岡島紳士氏とともに「グループアイドル進化論 「アイドル戦国時代」がやってきた!」を出版したのが2011年、中身を書いたのは2010年なので、あれから12年ほどが経ちました。

グループアイドル進化論 「アイドル戦国時代」がやってきた!
https://book.mynavi.jp/ec/products/detail/id=22484

当時の自分は、サッカーの仕事を中心とするライター、編集者、WEBプロデューサーでした。

PerfumeやAKB48、ももいろクローバーが急成長していく時期をリアルタイムで体験し、趣味で見に行っていたアイドルについて仕事で文章を書くようになり、サッカーの仕事とアイドルの仕事が半々になり、アイドルの仕事が中心になり、メディア、媒体の仕事から運営側に回るようになり、ど地下の現場から、武道館、アリーナクラスでの単独公演まで、勢いのある時代からコロナ禍での苦境まで、いろいろな経験をさせてもらいました。
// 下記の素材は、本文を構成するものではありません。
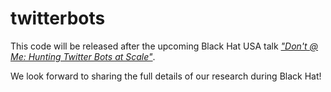 # twitterbots

This code will be released after the upcoming Black Hat USA talk [_"Don't @ Me: Hunting Twitter Bots at Scale"_](https://www.blackhat.com/us-18/briefings/schedule/#dont--me-hunting-twitter-bots-at-scale-10699).

We look forward to sharing the full details of our research during Black Hat!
最近は現場ベタ付きの仕事を離れ、複数のアイドルさんを主に裏側でサポートする立ち位置になっているのですが、最近とある方から、いまのアイドルを取り巻く状況をどのように見ているのか教えてほしい、と言われたのと、ちょうど時間もあったので、「2022年のアイドル論」的な、メモ代わりの文章をここで書いていこうと思います。

最初のお題は「2022年のライブアイドル」。この先、ライブアイドルってどうなっていくんだろうね、というお話。

ライブエンターテイメント業界はここ10年、年平均10%近い成長率にありました。コロナ禍で年間売上の80%以上が失われたものの、現在は回復基調にあり、騒動の収束を前提とすれば、今後も市場としては成長が見込まれます。とはいえ、ずっと現場で動いている人は、ここ数年、本当にしんどかったので、先のことを考えている余裕がある状態には思えません。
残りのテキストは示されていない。